Task statement: Without copying the images, write out all the entries below verbatim.

BEGIN Data extracts

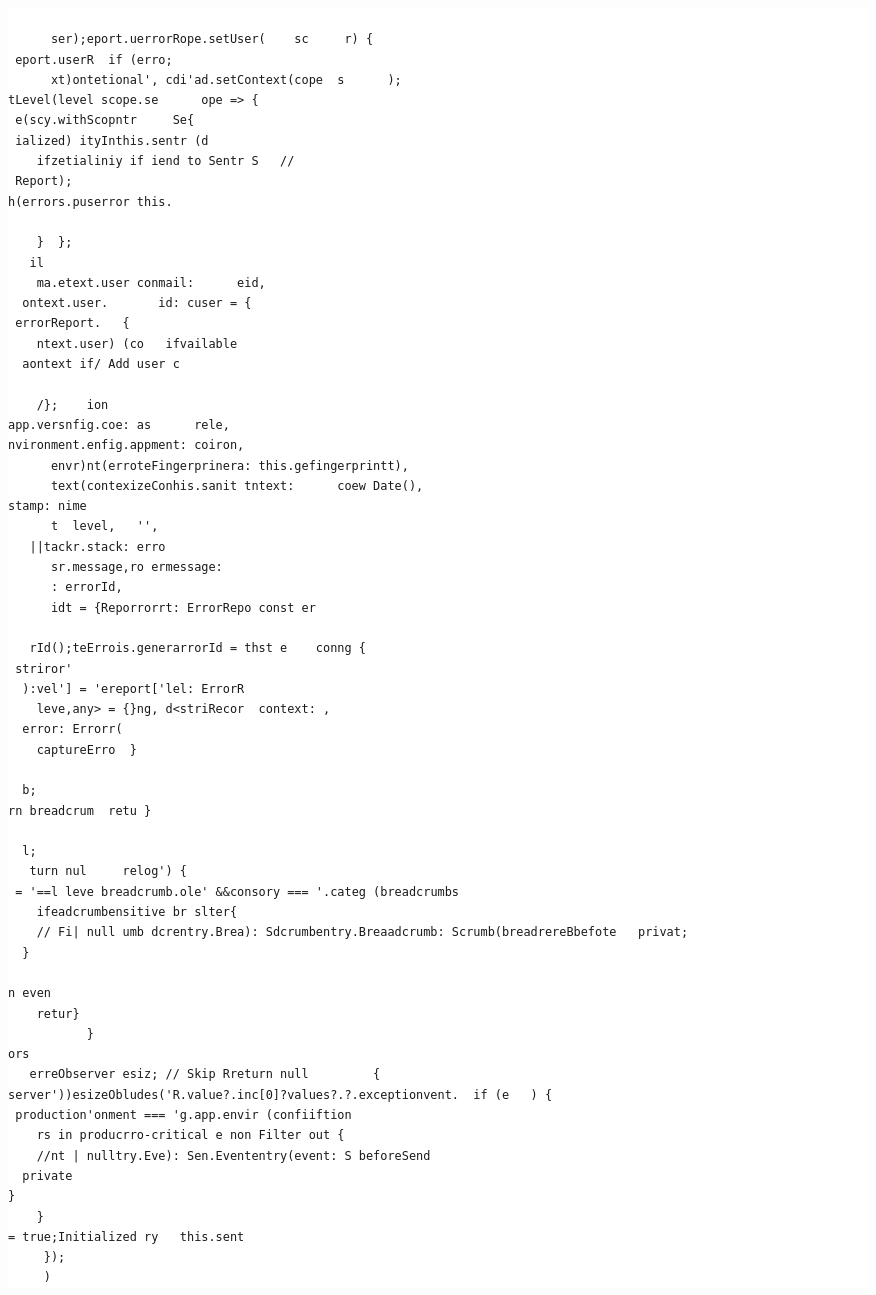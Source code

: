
 ```
       
      ser);eport.uerrorRope.setUser(    sc     r) {
 eport.userR  if (erro;
      xt)ontetional', cdi'ad.setContext(cope  s      );
tLevel(level scope.se      ope => {
 e(scy.withScopntr     Se{
 ialized) ityInthis.sentr (d
    ifzetialiniy if iend to Sentr S   //
 Report);
h(errors.puserror this.

    }  };
   il
    ma.etext.user conmail:      eid,
  ontext.user.       id: cuser = {
 errorReport.   {
    ntext.user) (co   ifvailable
  aontext if/ Add user c

    /};    ion
app.versnfig.coe: as      rele,
nvironment.enfig.appment: coiron,
      envr)nt(erroteFingerprinera: this.gefingerprintt),
      text(contexizeConhis.sanit tntext:      coew Date(),
stamp: nime
      t  level,   '',
   ||tackr.stack: erro
      sr.message,ro ermessage:
      : errorId,
      idt = {Reporrorrt: ErrorRepo const er
    
   rId();teErrois.generarrorId = thst e    conng {
 striror'
  ):vel'] = 'ereport['lel: ErrorR
    leve,any> = {}ng, d<striRecor  context: ,
  error: Errorr(
    captureErro  }

  b;
rn breadcrum  retu }
    
  l;
   turn nul     relog') {
 = '==l leve breadcrumb.ole' &&consory === '.categ (breadcrumbs
    ifeadcrumbensitive br slter{
    // Fi| null umb dcrentry.Brea): Sdcrumbentry.Breaadcrumb: Scrumb(breadrereBbefote   privat;
  }

n even
    retur}
           }
ors
   erreObserver esiz; // Skip Rreturn null         {
server'))esizeObludes('R.value?.inc[0]?values?.?.exceptionvent.  if (e   ) {
 production'onment === 'g.app.envir (confiiftion
    rs in producrro-critical e non Filter out {
    //nt | nulltry.Eve): Sen.Evententry(event: S beforeSend
  private
}  
    }
= true;Initialized ry   this.sent
     });
     )
```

END Data extracts

Problem solution:
Source code

:
 ```
       
      ser);eport.uerrorRope.setUser(    sc     r) {
 eport.userR  if (erro;
      xt)ontetional', cdi'ad.setContext(cope  s      );
tLevel(level scope.se      ope => {
 e(scy.withScopntr     Se{
 ialized) ityInthis.sentr (d
    ifzetialiniy if iend to Sentr S   //
 Report);
h(errors.puserror this.

    }  };
   il
    ma.etext.user conmail:      eid,
  ontext.user.       id: cuser = {
 errorReport.   {
    ntext.user) (co   ifvailable
  aontext if/ Add user c

    /};    ion
app.versnfig.coe: as      rele,
nvironment.enfig.appment: coiron,
      envr)nt(erroteFingerprinera: this.gefingerprintt),
      text(contexizeConhis.sanit tntext:      coew Date(),
stamp: nime
      t  level,   '',
   ||tackr.stack: erro
      sr.message,ro ermessage:
      : errorId,
      idt = {Reporrorrt: ErrorRepo const er
    
   rId();teErrois.generarrorId = thst e    conng {
 striror'
  ):vel'] = 'ereport['lel: ErrorR
    leve,any> = {}ng, d<striRecor  context: ,
  error: Errorr(
    captureErro  }

  b;
rn breadcrum  retu }
    
  l;
   turn nul     relog') {
 = '==l leve breadcrumb.ole' &&consory === '.categ (breadcrumbs
    ifeadcrumbensitive br slter{
    // Fi| null umb dcrentry.Brea): Sdcrumbentry.Breaadcrumb: Scrumb(breadrereBbefote   privat;
  }

n even
    retur}
           }
ors
   erreObserver esiz; // Skip Rreturn null         {
server'))esizeObludes('R.value?.inc[0]?values?.?.exceptionvent.  if (e   ) {
 production'onment === 'g.app.envir (confiiftion
    rs in producrro-critical e non Filter out {
    //nt | nulltry.Eve): Sen.Evententry(event: S beforeSend
  private
}  
    }
= true;Initialized ry   this.sent
     });
     )
```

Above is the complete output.